Pakistan has long sponsored terrorist groups that use religion to motivate young men, mostly from the poorer sections of society, to become ‘martyrs’ in the ‘war’ against India. Unfortunately for it, over time, many others have taken inspiration from this approach to pursue their own agendas that include freedom for ethnic groups like the Balochs and Pakhtuns. The Taliban in Afghanistan, the Tehreek-e-Taliban Pakistan are among radicals that are not content even with even a semblance of democracy and modernity anywhere. In the absence of a common enemy, they are now turning on each other to obtain dominance.
It is not that the Pakistan establishment is unaware of this and attempts are being made to manage the outbreak through the usual inducements. One of these has been to ramp up emotions against India to channel the fervour in a desired direction, but internal conflict has been on the rise. If nothing else, the blame will be cast on India’s RAW, as usual, to divert public opinion. But Pakistan’s own experts have been drawing attention for a long time to the rise of the fundamentalists in the face of the present government’s failures, particularly on the economic front. Even the Army is losing its sheen, under which its wrong-doings have been hidden for a long time.
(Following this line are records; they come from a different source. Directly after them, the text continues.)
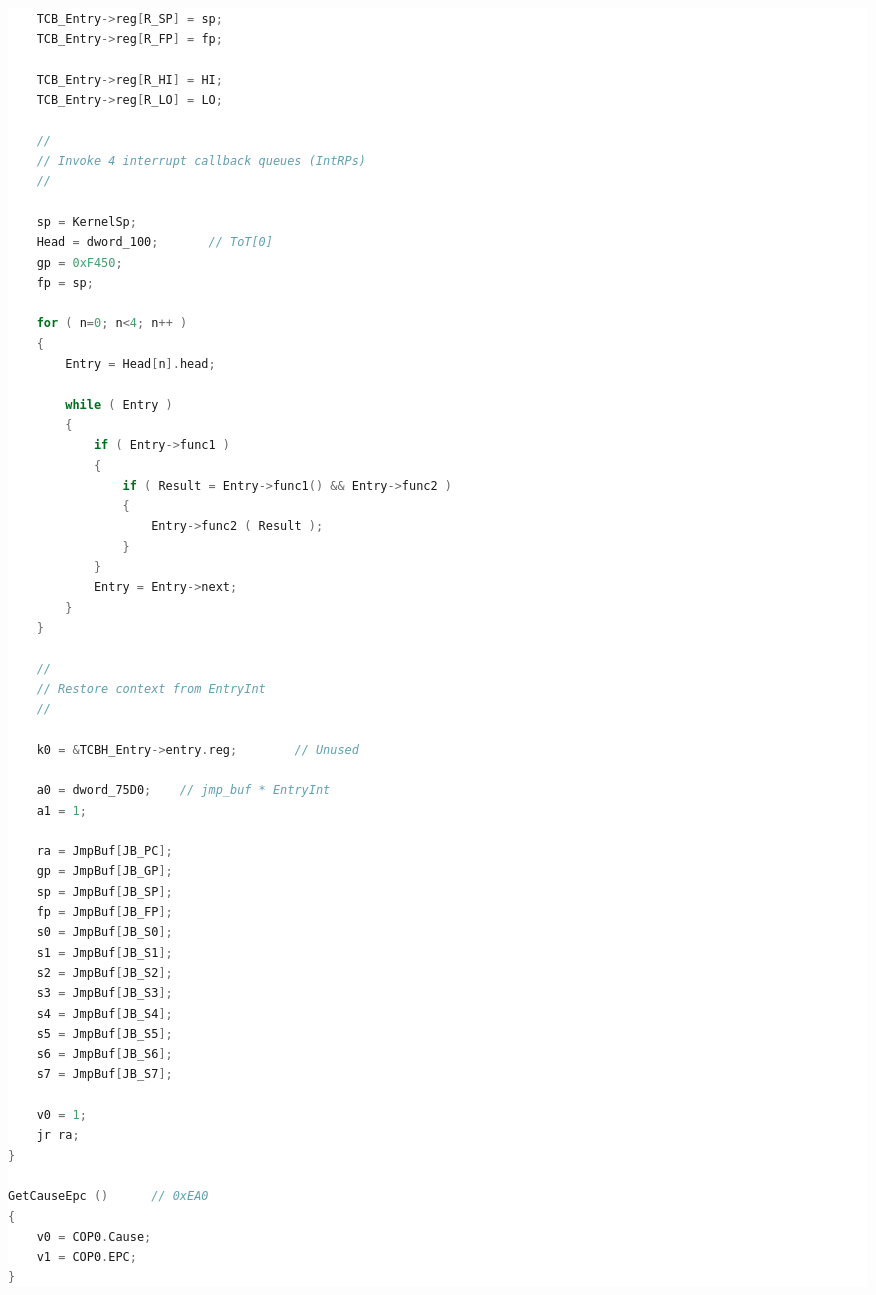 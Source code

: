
 ```c
	TCB_Entry->reg[R_SP] = sp;
	TCB_Entry->reg[R_FP] = fp;

	TCB_Entry->reg[R_HI] = HI;
	TCB_Entry->reg[R_LO] = LO;

	//
	// Invoke 4 interrupt callback queues (IntRPs)
	//

	sp = KernelSp;
	Head = dword_100;		// ToT[0]
	gp = 0xF450;
	fp = sp;

	for ( n=0; n<4; n++ )
	{
		Entry = Head[n].head;

		while ( Entry )
		{
			if ( Entry->func1 )
			{
				if ( Result = Entry->func1() && Entry->func2 )
				{
					Entry->func2 ( Result );
				}
			}
			Entry = Entry->next;
		}
	}

	//
	// Restore context from EntryInt
	//

	k0 = &TCBH_Entry->entry.reg;		// Unused

	a0 = dword_75D0;	// jmp_buf * EntryInt
	a1 = 1;

	ra = JmpBuf[JB_PC];
	gp = JmpBuf[JB_GP];
	sp = JmpBuf[JB_SP];
	fp = JmpBuf[JB_FP];
	s0 = JmpBuf[JB_S0];
	s1 = JmpBuf[JB_S1];
	s2 = JmpBuf[JB_S2];
	s3 = JmpBuf[JB_S3];
	s4 = JmpBuf[JB_S4];
	s5 = JmpBuf[JB_S5];
	s6 = JmpBuf[JB_S6];
	s7 = JmpBuf[JB_S7];

	v0 = 1;
	jr ra;
}

GetCauseEpc () 		// 0xEA0
{
	v0 = COP0.Cause;
	v1 = COP0.EPC;
}
``` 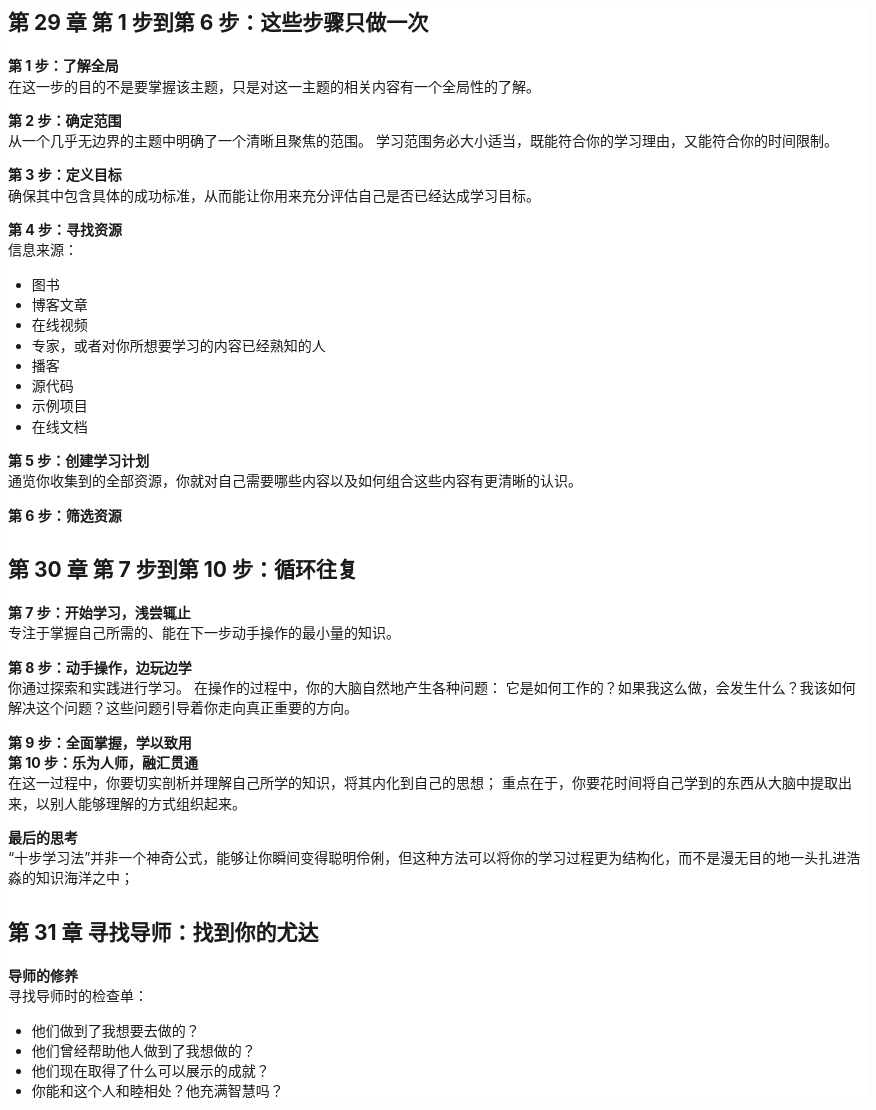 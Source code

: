 
## 第 29 章  第 1 步到第 6 步：这些步骤只做一次
__第 1 步：了解全局__  
在这一步的目的不是要掌握该主题，只是对这一主题的相关内容有一个全局性的了解。

__第 2 步：确定范围__  
从一个几乎无边界的主题中明确了一个清晰且聚焦的范围。
学习范围务必大小适当，既能符合你的学习理由，又能符合你的时间限制。

__第 3 步：定义目标__  
确保其中包含具体的成功标准，从而能让你用来充分评估自己是否已经达成学习目标。

__第 4 步：寻找资源__  
信息来源：
  - 图书
  - 博客文章
  - 在线视频
  - 专家，或者对你所想要学习的内容已经熟知的人
  - 播客
  - 源代码
  - 示例项目
  - 在线文档

__第 5 步：创建学习计划__  
通览你收集到的全部资源，你就对自己需要哪些内容以及如何组合这些内容有更清晰的认识。

__第 6 步：筛选资源__  


## 第 30 章  第 7 步到第 10 步：循环往复
__第 7 步：开始学习，浅尝辄止__  
专注于掌握自己所需的、能在下一步动手操作的最小量的知识。

__第 8 步：动手操作，边玩边学__  
你通过探索和实践进行学习。
在操作的过程中，你的大脑自然地产生各种问题：
它是如何工作的？如果我这么做，会发生什么？我该如何解决这个问题？这些问题引导着你走向真正重要的方向。

__第 9 步：全面掌握，学以致用__  
__第 10 步：乐为人师，融汇贯通__  
在这一过程中，你要切实剖析并理解自己所学的知识，将其内化到自己的思想；
重点在于，你要花时间将自己学到的东西从大脑中提取出来，以别人能够理解的方式组织起来。

__最后的思考__  
“十步学习法”并非一个神奇公式，能够让你瞬间变得聪明伶俐，但这种方法可以将你的学习过程更为结构化，而不是漫无目的地一头扎进浩淼的知识海洋之中；


## 第 31 章  寻找导师：找到你的尤达
__导师的修养__  
寻找导师时的检查单：
  - 他们做到了我想要去做的？
  - 他们曾经帮助他人做到了我想做的？
  - 他们现在取得了什么可以展示的成就？
  - 你能和这个人和睦相处？他充满智慧吗？
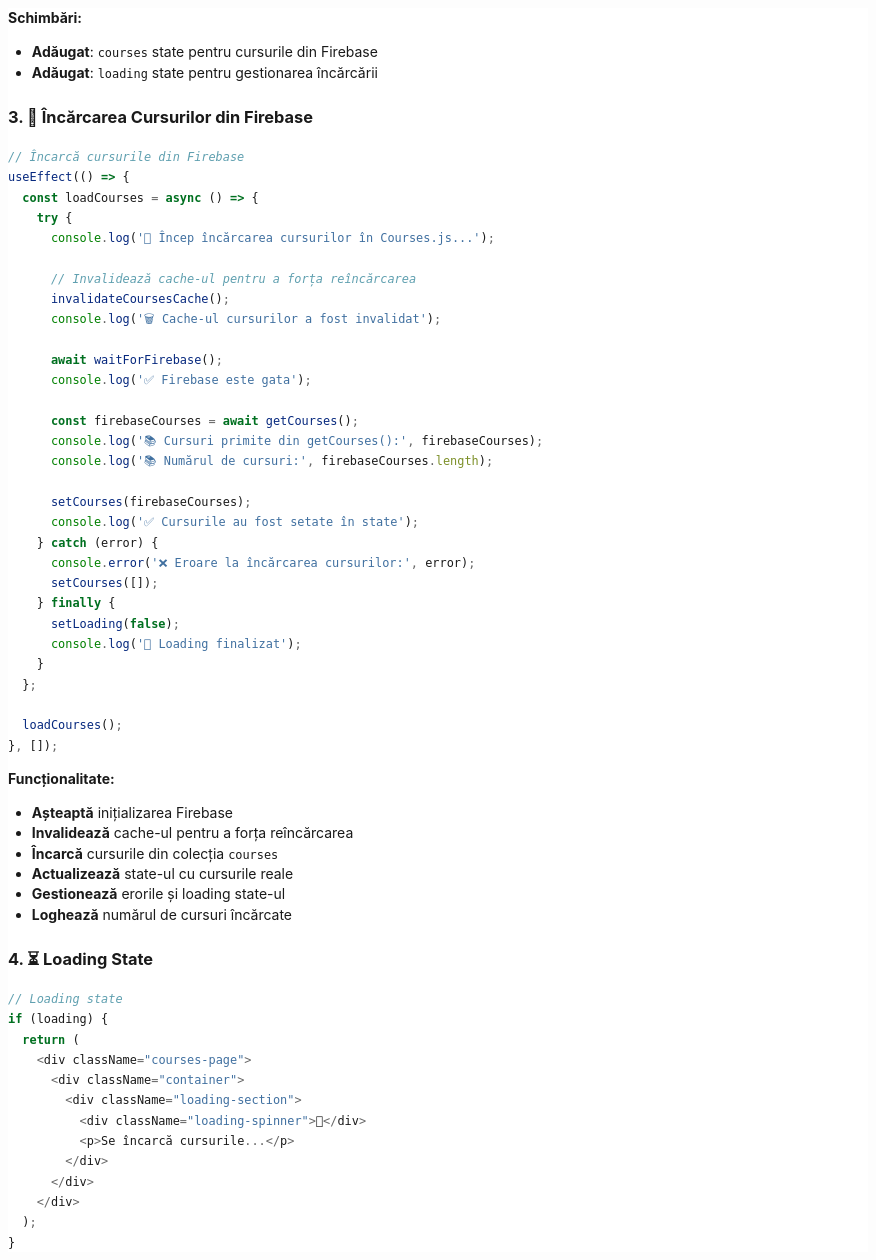 **Schimbări:**
- **Adăugat**: `courses` state pentru cursurile din Firebase
- **Adăugat**: `loading` state pentru gestionarea încărcării

### **3. 🔄 Încărcarea Cursurilor din Firebase**

```javascript
// Încarcă cursurile din Firebase
useEffect(() => {
  const loadCourses = async () => {
    try {
      console.log('🔄 Încep încărcarea cursurilor în Courses.js...');
      
      // Invalidează cache-ul pentru a forța reîncărcarea
      invalidateCoursesCache();
      console.log('🗑️ Cache-ul cursurilor a fost invalidat');
      
      await waitForFirebase();
      console.log('✅ Firebase este gata');
      
      const firebaseCourses = await getCourses();
      console.log('📚 Cursuri primite din getCourses():', firebaseCourses);
      console.log('📚 Numărul de cursuri:', firebaseCourses.length);
      
      setCourses(firebaseCourses);
      console.log('✅ Cursurile au fost setate în state');
    } catch (error) {
      console.error('❌ Eroare la încărcarea cursurilor:', error);
      setCourses([]);
    } finally {
      setLoading(false);
      console.log('🏁 Loading finalizat');
    }
  };

  loadCourses();
}, []);
```

**Funcționalitate:**
- **Așteaptă** inițializarea Firebase
- **Invalidează** cache-ul pentru a forța reîncărcarea
- **Încarcă** cursurile din colecția `courses`
- **Actualizează** state-ul cu cursurile reale
- **Gestionează** erorile și loading state-ul
- **Loghează** numărul de cursuri încărcate

### **4. ⏳ Loading State**

```javascript
// Loading state
if (loading) {
  return (
    <div className="courses-page">
      <div className="container">
        <div className="loading-section">
          <div className="loading-spinner">🔄</div>
          <p>Se încarcă cursurile...</p>
        </div>
      </div>
    </div>
  );
}
```
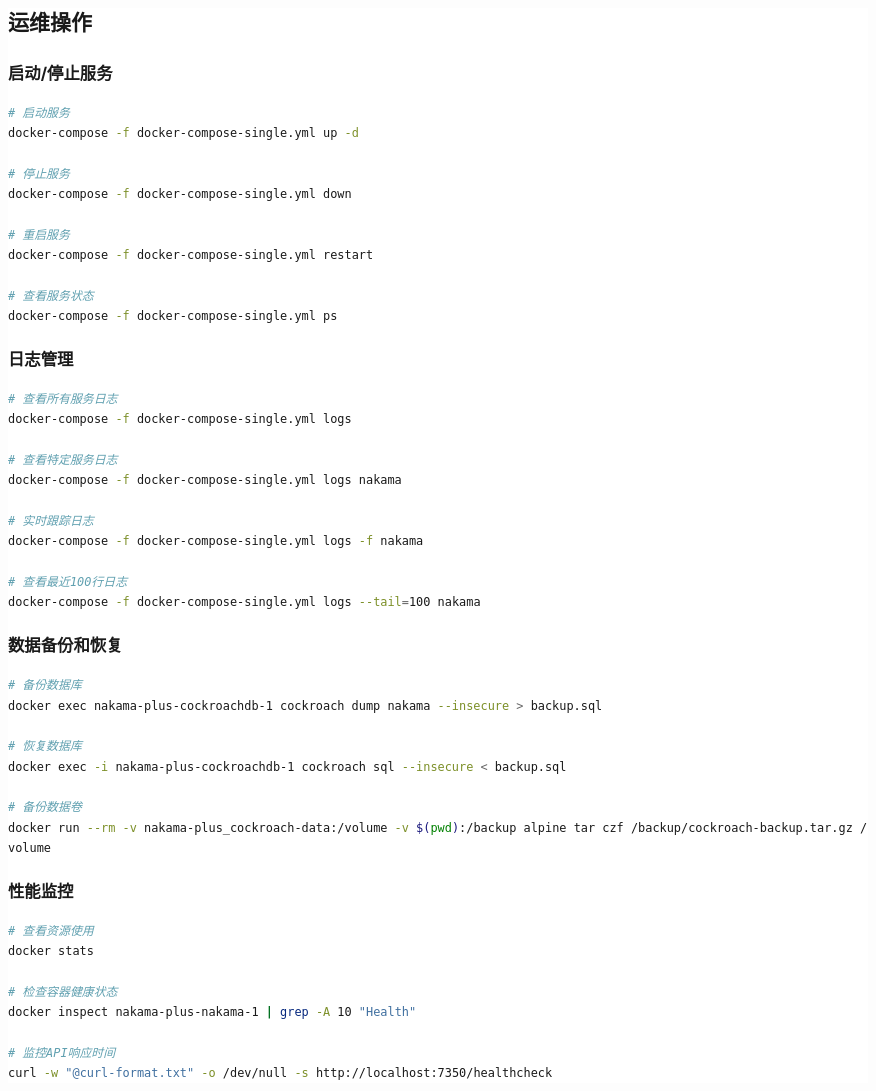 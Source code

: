 ## 运维操作

### 启动/停止服务
```bash
# 启动服务
docker-compose -f docker-compose-single.yml up -d

# 停止服务
docker-compose -f docker-compose-single.yml down

# 重启服务
docker-compose -f docker-compose-single.yml restart

# 查看服务状态
docker-compose -f docker-compose-single.yml ps
```

### 日志管理
```bash
# 查看所有服务日志
docker-compose -f docker-compose-single.yml logs

# 查看特定服务日志
docker-compose -f docker-compose-single.yml logs nakama

# 实时跟踪日志
docker-compose -f docker-compose-single.yml logs -f nakama

# 查看最近100行日志
docker-compose -f docker-compose-single.yml logs --tail=100 nakama
```

### 数据备份和恢复
```bash
# 备份数据库
docker exec nakama-plus-cockroachdb-1 cockroach dump nakama --insecure > backup.sql

# 恢复数据库
docker exec -i nakama-plus-cockroachdb-1 cockroach sql --insecure < backup.sql

# 备份数据卷
docker run --rm -v nakama-plus_cockroach-data:/volume -v $(pwd):/backup alpine tar czf /backup/cockroach-backup.tar.gz /volume
```

### 性能监控
```bash
# 查看资源使用
docker stats

# 检查容器健康状态
docker inspect nakama-plus-nakama-1 | grep -A 10 "Health"

# 监控API响应时间
curl -w "@curl-format.txt" -o /dev/null -s http://localhost:7350/healthcheck
```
It is tragic that all of these groups think nothing of killing innocent people in the pursuit of their goals. They promote otherworldly beliefs that consider all actions justified by the goal, in this case the elimination of the heretics. Their leaders, on the other hand, make the decisions on the basis of the profit involved. It remains to be seen how long Pakistan’s greatly diminished civil society will be able to hold out against the challenge.